Corvid Technologies was founded in September of 2004 with 5 employees and the vision of providing high fidelity computational physics analysis support to defense and automotive industries. Currently, Corvid has 50 employees and annual revenues in excess of $10 million with offices also in Washington, DC, and Huntsville, AL. Corvid has won 17 Phase I SBIRs transitioning 9 of the 16 eligible to Phase IIs. Corvid has been awarded 5 Enhancements and 2 Phase III contracts.

While Corvid’s customers began with and still include the Missile Defense Agency and General Motors Racing, we have expanded our customer base significantly. Our sponsors now include Redstone Arsenal, the Army and Air Force Research Laboratories, the Naval Sea Systems Command, and the Mine Resistant Ambush Protected (MRAP) Vehicles Joint Program Office (JPO).

Corvid also continues collaborative programs with Sandia and Lawrence Livermore National Laboratories, as well as Textron, Concurrent Technologies Corporation, Raytheon, Lockheed, Northrop Grumman, BAE Systems, and Oshkosh. Corvid also maintains research relationships with a number of small businesses around the country.

Historically, Corvid’s core competencies are high fidelity computational physics such as fluid dynamics, shock wave physics, and structural mechanics. These areas require expertise in material science, aeromechanics, high strain rate physics, and numerical methods. Corvid develops its own computational codes and has shown these to be accurate and predictive across a broad range of problem classes. To provide solutions to our customers we maintain a 4000 cpu massively parallel supercomputer system which allows us to conduct thousands of large scale computations yearly. As such, our methodology is not only predictive, but productive: it is routinely used for parametric studies within weapons design programs.

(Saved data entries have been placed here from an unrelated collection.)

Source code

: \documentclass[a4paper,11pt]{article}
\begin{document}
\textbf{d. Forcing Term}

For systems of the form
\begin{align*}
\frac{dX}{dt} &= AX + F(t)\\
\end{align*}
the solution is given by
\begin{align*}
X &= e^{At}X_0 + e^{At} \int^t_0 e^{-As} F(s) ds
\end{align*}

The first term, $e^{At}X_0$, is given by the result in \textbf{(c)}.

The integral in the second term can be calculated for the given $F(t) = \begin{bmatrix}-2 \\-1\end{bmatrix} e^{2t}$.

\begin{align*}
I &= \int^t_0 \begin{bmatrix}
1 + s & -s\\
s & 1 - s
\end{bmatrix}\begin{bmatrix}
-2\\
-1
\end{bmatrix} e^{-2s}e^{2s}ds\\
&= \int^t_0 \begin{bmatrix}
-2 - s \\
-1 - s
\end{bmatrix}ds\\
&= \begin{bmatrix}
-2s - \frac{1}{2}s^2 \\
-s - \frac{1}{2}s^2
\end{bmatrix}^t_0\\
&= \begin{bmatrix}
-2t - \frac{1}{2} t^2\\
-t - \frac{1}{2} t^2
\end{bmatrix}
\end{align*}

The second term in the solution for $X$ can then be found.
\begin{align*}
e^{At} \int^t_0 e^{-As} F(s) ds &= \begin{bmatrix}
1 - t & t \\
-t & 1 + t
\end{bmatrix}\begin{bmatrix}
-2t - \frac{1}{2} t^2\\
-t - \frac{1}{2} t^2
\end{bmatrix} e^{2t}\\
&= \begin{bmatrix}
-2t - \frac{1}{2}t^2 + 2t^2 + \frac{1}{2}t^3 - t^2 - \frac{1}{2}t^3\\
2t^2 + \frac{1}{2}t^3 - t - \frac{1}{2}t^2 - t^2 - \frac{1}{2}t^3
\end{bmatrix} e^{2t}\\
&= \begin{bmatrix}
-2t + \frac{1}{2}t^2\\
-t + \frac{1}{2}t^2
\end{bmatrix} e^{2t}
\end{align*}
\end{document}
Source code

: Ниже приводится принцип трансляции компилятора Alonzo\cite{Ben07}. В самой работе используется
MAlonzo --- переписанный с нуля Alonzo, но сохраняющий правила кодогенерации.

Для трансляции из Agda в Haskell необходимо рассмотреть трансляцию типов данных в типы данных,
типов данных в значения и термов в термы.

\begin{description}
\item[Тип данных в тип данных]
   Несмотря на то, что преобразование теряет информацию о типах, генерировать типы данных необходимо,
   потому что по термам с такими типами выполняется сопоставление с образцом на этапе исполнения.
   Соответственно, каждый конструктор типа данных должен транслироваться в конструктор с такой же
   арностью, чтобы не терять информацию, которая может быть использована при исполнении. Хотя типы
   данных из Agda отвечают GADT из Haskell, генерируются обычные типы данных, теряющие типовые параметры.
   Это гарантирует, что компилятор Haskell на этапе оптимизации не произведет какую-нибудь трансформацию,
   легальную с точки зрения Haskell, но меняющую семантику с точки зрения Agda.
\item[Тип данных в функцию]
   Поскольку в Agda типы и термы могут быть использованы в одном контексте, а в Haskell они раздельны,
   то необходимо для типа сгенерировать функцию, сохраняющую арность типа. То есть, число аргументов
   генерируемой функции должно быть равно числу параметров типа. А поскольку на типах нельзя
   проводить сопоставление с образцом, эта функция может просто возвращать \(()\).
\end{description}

In 2011, Corvid Technologies received the Tibbetts Award for the design, analysis, construction and flawless operation of a large scale rocket motor slow cook off oven for PAC-3/MSE Insensitive Munition (IM) compliance testing. This highly successful program was driven through computational analysis and leveraged our prototype design and construction capabilities.

For this Tibbetts Award nomination, we will again focus on our use of high fidelity computational physics, but as it applies to the prediction of ballistic missile defense intercepts and their consequences. These efforts have led to the use of computational physics to predict post-intercept debris fields, and subsequent utilization of those debris fields to develop radar algorithms for hit and kill assessment across the Ballistic Missile Defense System. As an extension of the subject SBIR, Corvid’s resources are now also used to predict the response of armored wheeled vehicles, such as the MRAP, to underbody blast attacks by improvised explosive devices (IEDs).

Both MDA and MRAP JPO utilize Corvid Technologies’ high fidelity modeling and simulation approach to predict the performance, effectiveness, and survivability of their systems. Though originally focused on missile defense issues, this work has significantly benefited the armored vehicle community by predicting underbody blast effects on soldiers in the field subjected to IED attacks and providing an intelligent path forward to improved underbody design.